Naxos was just across the water from where we were staying on Paros, so close I could have swam it but taking the Blue Star ferry to island hop is a way of life.
Despite being larger than Paros, Naxos is much less developed, far more rugged and with far fewer villages, whether the terrain being more mountainous is the cause of fewer villages is hard to know but large parts of the island are almost empty.
Naxo’s variety of beaches when compared to Paros is limited, again possibly due to its less complicated coastline. Where Paros has beaches facing all points of the compass with some amazing inlets, easy to get to and with their own very distinct style Naxos is limited to mainly one long slightly commercialized stretch of beach just south of Chora.
Paros with a variety of beaches and beach goers. Malene and Mon doing what they do best, and Maria makes do after she forgot her flip-flops
Many islands have a town called “Chora” which means ‘down town’ and Naxos is no different. It’s much larger than Naoussa on Paros and it’s nicely finished off with a Venetian castle on top of the hill right in the heart of town.
To get up there you need to navigate through the surrounding labyrinth of lane-ways that start down at the harbor climbing steeply up to the castle. This is a must see and take time out for a beer or coffe sitting at a little round table people watching in a lane-way no more than 1.50 meters wide.
Sitting in a lane-way cafe somewhere below the castle
The Venetians ruled many of the Cyclades islands from here in Chora, Naxos which never got overrun by the Ottoman Turks. Instead of Ottoman occupation, as was the fate of the rest of Greece at that time, the Venetians who controlled much of the Cyclades came to some kind of a financial agreement with the Turks and paid a levy instead.

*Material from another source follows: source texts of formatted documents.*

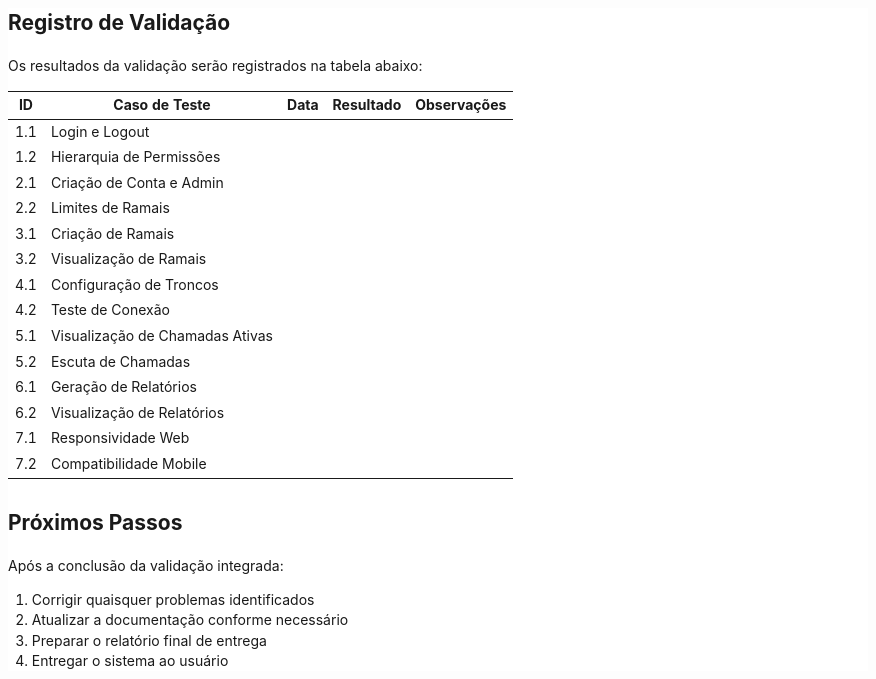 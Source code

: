 ## Registro de Validação

Os resultados da validação serão registrados na tabela abaixo:

| ID | Caso de Teste | Data | Resultado | Observações |
|----|---------------|------|-----------|-------------|
| 1.1 | Login e Logout | | | |
| 1.2 | Hierarquia de Permissões | | | |
| 2.1 | Criação de Conta e Admin | | | |
| 2.2 | Limites de Ramais | | | |
| 3.1 | Criação de Ramais | | | |
| 3.2 | Visualização de Ramais | | | |
| 4.1 | Configuração de Troncos | | | |
| 4.2 | Teste de Conexão | | | |
| 5.1 | Visualização de Chamadas Ativas | | | |
| 5.2 | Escuta de Chamadas | | | |
| 6.1 | Geração de Relatórios | | | |
| 6.2 | Visualização de Relatórios | | | |
| 7.1 | Responsividade Web | | | |
| 7.2 | Compatibilidade Mobile | | | |

## Próximos Passos

Após a conclusão da validação integrada:

1. Corrigir quaisquer problemas identificados
2. Atualizar a documentação conforme necessário
3. Preparar o relatório final de entrega
4. Entregar o sistema ao usuário
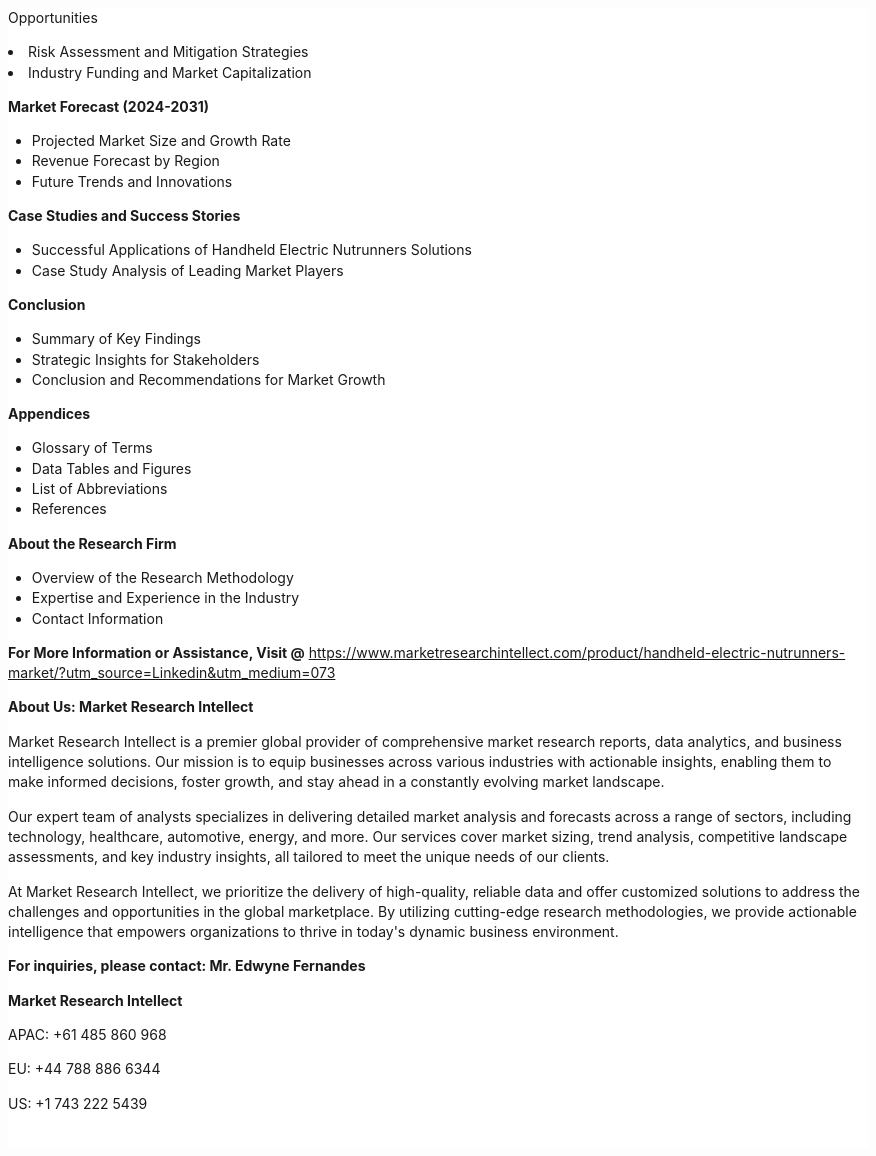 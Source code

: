 Opportunities</li><li>Risk Assessment and Mitigation Strategies</li><li>Industry Funding and Market Capitalization</li></ul><p><strong>Market Forecast (2024-2031)</strong></p><ul><li>Projected Market Size and Growth Rate</li><li>Revenue Forecast by Region</li><li>Future Trends and Innovations</li></ul><p><strong>Case Studies and Success Stories</strong></p><ul><li>Successful Applications of Handheld Electric Nutrunners Solutions</li><li>Case Study Analysis of Leading Market Players</li></ul><p><strong>Conclusion</strong></p><ul><li>Summary of Key Findings</li><li>Strategic Insights for Stakeholders</li><li>Conclusion and Recommendations for Market Growth</li></ul><p><strong>Appendices</strong></p><ul><li>Glossary of Terms</li><li>Data Tables and Figures</li><li>List of Abbreviations</li><li>References</li></ul><p><strong>About the Research Firm</strong></p><ul><li>Overview of the Research Methodology</li><li>Expertise and Experience in the Industry</li><li>Contact Information</li></ul></div><div class="article-main__content" data-test-id="publishing-text-block"><p><span class="font-[700]"><strong>For More Information or Assistance, Visit @</strong>&nbsp;<a href="https://www.marketresearchintellect.com/product/handheld-electric-nutrunners-market/?utm_source=Linkedin&utm_medium=073">https://www.marketresearchintellect.com/product/handheld-electric-nutrunners-market/?utm_source=Linkedin&utm_medium=073</a></span></p><p><strong>About Us: Market Research Intellect</strong></p><p>Market Research Intellect is a premier global provider of comprehensive market research reports, data analytics, and business intelligence solutions. Our mission is to equip businesses across various industries with actionable insights, enabling them to make informed decisions, foster growth, and stay ahead in a constantly evolving market landscape.</p><p>Our expert team of analysts specializes in delivering detailed market analysis and forecasts across a range of sectors, including technology, healthcare, automotive, energy, and more. Our services cover market sizing, trend analysis, competitive landscape assessments, and key industry insights, all tailored to meet the unique needs of our clients.</p><p>At Market Research Intellect, we prioritize the delivery of high-quality, reliable data and offer customized solutions to address the challenges and opportunities in the global marketplace. By utilizing cutting-edge research methodologies, we provide actionable intelligence that empowers organizations to thrive in today's dynamic business environment.</p><p><strong>For inquiries, please contact: Mr. Edwyne Fernandes</strong></p><p><strong>Market Research Intellect</strong></p><p>APAC: +61 485 860 968</p><p>EU: +44 788 886 6344</p><p>US: +1 743 222 5439</p></div><div class="article-main__content" data-test-id="publishing-text-block">&nbsp;</div>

Many descendants of the old Venetian families still occupy homes within the castle.
We had a good time and combined with Evoia we packed a fair bit in the last 3 weeks of our travels, am sure Mon and Maria went back to Cyprus with a new lease of life.

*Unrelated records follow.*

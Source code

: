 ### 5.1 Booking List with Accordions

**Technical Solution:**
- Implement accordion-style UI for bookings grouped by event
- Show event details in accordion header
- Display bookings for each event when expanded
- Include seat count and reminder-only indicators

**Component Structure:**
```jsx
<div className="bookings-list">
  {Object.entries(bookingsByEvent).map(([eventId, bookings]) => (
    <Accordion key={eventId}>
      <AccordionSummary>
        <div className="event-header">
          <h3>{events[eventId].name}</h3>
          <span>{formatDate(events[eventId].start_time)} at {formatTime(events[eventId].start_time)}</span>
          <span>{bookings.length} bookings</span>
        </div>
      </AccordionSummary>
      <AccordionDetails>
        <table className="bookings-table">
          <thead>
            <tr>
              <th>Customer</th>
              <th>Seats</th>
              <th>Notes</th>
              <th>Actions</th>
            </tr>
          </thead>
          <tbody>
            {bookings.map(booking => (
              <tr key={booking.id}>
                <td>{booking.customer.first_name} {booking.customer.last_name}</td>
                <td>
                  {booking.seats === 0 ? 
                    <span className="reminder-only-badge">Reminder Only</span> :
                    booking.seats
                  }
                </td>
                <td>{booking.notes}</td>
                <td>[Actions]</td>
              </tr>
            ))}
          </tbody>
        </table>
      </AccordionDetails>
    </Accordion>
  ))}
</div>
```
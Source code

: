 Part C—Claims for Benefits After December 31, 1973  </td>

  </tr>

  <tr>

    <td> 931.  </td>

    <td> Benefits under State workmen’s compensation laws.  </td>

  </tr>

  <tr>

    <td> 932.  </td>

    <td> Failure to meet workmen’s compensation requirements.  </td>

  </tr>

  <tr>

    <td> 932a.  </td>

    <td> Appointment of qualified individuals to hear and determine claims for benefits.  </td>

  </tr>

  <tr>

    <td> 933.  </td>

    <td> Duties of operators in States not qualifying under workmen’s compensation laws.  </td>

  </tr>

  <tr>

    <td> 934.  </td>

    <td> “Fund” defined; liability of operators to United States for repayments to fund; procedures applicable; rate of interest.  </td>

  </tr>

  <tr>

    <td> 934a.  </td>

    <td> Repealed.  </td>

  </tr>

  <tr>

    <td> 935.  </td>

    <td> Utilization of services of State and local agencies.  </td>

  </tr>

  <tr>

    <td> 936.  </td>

Malene and I had a couple more days alone in Naxos, we let go of the car and decompressed in a little guest house by the beach, planning the next move.
It was time to leave, we got a tip by a couple of old local guys that there was another island just four hours away that we should check out. So for now it was good bye Naxos.
Next stop Anaphylaxis or is it Prophylaxis, I think it’s actually called Astypalaia.